Quadro económico e geopolítico preocupante

Olhando para o mercado, Vítor Figueiredo refere “a importância das novas plataformas de entrega ao domicílio, que adicionaram novos players, que operam em quadros legais distintos e que, por vezes, acabam por distorcer as boas normas da concorrência, o que o poder político vai permitindo por tardar a regulamentar estas atividades”.

No quadro da economia e da geopolítica, o dirigente associativo aponta “as várias convulsões ocorridas no mundo nos últimos anos, como sejam a pandemia, a interrupção de inúmeras cadeias de abastecimento, a inflação g neralizada, a guerra, a crise energética e a escassez de talento, tudo fatores que resultaram em forte pressão para todas as empresas, entre as quais estão, claro, as que se dedicam a atividades logísticas”. Vítor Figueiredo atreve-se a dizer que a cadeia de abastecimento, dentro da qual está a atividade logística, “foi das mais afetadas pelos acontecimentos recentes”. “As mudanças constantes e que decorreram a altíssima velocidade puseram à prova empresas e profissionais. E este é um processo que está longe de terminar, que nos leva a pensar que a estabilidade será certamente a exceção nos próximos anos”, antevê.

Setor exigente

Para a Associação Portuguesa de Logística (APLOG), um dos temas mais desafiantes para o setor da logística e transportes prende-se também com a falta de mão de obra especializada. “A maioria da atividade no setor da logística e transportes é feita 24 horas por dia e em muitos casos, sete dias por semana”, nota Afonso Almeida, vice-presidente daquela associação. “Estas questões devem levar as organizações a melhorar de forma significativa as remunerações aos seus colaboradores e as condições de trabalho, para conseguirem reter os colaboradores, evitando uma rotação contínua de pessoal, que tem um impacto muito significativo no serviço e na eficiência das operações, com um aumento de custos e perda de rentabilidade das organizações”, defende o responsável. Por outro lado, este ponto “faz com que seja cada mais importante que as organizações apostem claramente na tecnologia e em temas como a automação, a transformação digital, os sistemas colaborativos, entre muitas outras valências tecnológicas”, diz.

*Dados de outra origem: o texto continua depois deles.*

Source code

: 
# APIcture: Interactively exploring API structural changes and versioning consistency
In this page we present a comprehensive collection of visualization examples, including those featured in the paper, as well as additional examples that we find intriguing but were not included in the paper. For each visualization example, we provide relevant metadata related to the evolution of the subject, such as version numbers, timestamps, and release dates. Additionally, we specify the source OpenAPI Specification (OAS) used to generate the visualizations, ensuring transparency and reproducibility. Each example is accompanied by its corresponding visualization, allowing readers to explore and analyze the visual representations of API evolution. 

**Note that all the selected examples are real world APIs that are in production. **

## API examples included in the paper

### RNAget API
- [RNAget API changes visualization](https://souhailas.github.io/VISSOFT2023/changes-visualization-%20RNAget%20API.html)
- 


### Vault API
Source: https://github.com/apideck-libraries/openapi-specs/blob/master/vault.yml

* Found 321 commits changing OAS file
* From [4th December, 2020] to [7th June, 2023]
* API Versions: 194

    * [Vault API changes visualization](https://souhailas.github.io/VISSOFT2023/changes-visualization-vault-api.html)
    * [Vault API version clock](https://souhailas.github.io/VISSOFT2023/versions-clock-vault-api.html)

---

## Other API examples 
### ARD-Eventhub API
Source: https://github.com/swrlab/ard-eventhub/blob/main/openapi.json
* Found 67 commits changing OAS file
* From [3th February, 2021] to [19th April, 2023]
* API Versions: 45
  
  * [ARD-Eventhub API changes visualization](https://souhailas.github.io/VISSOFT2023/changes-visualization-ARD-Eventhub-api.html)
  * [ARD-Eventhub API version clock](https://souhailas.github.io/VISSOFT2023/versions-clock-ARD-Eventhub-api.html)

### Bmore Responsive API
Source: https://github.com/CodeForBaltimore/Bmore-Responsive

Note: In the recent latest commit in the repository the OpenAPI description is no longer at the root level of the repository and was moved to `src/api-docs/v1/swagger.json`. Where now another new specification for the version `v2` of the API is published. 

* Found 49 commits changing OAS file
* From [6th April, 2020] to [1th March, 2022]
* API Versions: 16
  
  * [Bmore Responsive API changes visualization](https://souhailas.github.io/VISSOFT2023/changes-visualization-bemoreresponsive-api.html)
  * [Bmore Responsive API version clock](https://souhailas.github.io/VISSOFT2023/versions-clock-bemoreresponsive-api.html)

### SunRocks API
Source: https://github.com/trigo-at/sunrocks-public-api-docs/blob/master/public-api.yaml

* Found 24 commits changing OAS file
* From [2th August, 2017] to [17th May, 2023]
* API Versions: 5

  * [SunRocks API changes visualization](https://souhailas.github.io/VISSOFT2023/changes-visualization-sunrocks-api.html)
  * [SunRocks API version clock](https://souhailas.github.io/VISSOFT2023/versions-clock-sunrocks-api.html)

Na visão de Afonso Almeida, “é também cada vez mais relevante que exista no país uma visão estratégica para o futuro, de forma que as organizações neste setor possam ter todos os dados para tomarem boas decisões nos seus investimentos, em termos de localizações, entre outras prioridades, evitando serem surpreendidas com decisões que mudam diversas vezes numa década. A previsibilidade do futuro é crítica para um desenvolvimento sustentado do setor.”

Sustentabilidade e tecnologia como pano de fundo

Na perspetiva da associação, existem mais tendências e desafios para o futuro que deverão ser analisados com muita atenção, tais como: a escassez de mão de obra, a necessidade de restaurar capacidades fundamentais da cadeia de abastecimento, de descentralizar o abastecimento e a pro- dução, aumentar a flexibilidade, a agilidade e a colaboração e responder ao maior crescimento no e-commerce e aos desafios da cibersegurança.

Como cenário para estas questões perpassam duas grandes tendências, que retratamos mais à frente nestas páginas: em primeiro lugar, a necessidade de maior sustentabilidade. Um desafio de enorme alcance que passa, na dimensão ambiental, pela conversão das frotas às energias alternativas, pela redução e compensação das emissões, pela eficiência energética e por uma lógica de reutilização dos recursos e materiais. Depois a evolução tecnológica, impulsionada pela transformação digital, pelos novos modelos de negócio, pela reconfiguração das cadeias de abastecimento, pela emergência de novas oportunidades via inteligência artificial e de novas ameaças, como a cibersegurança.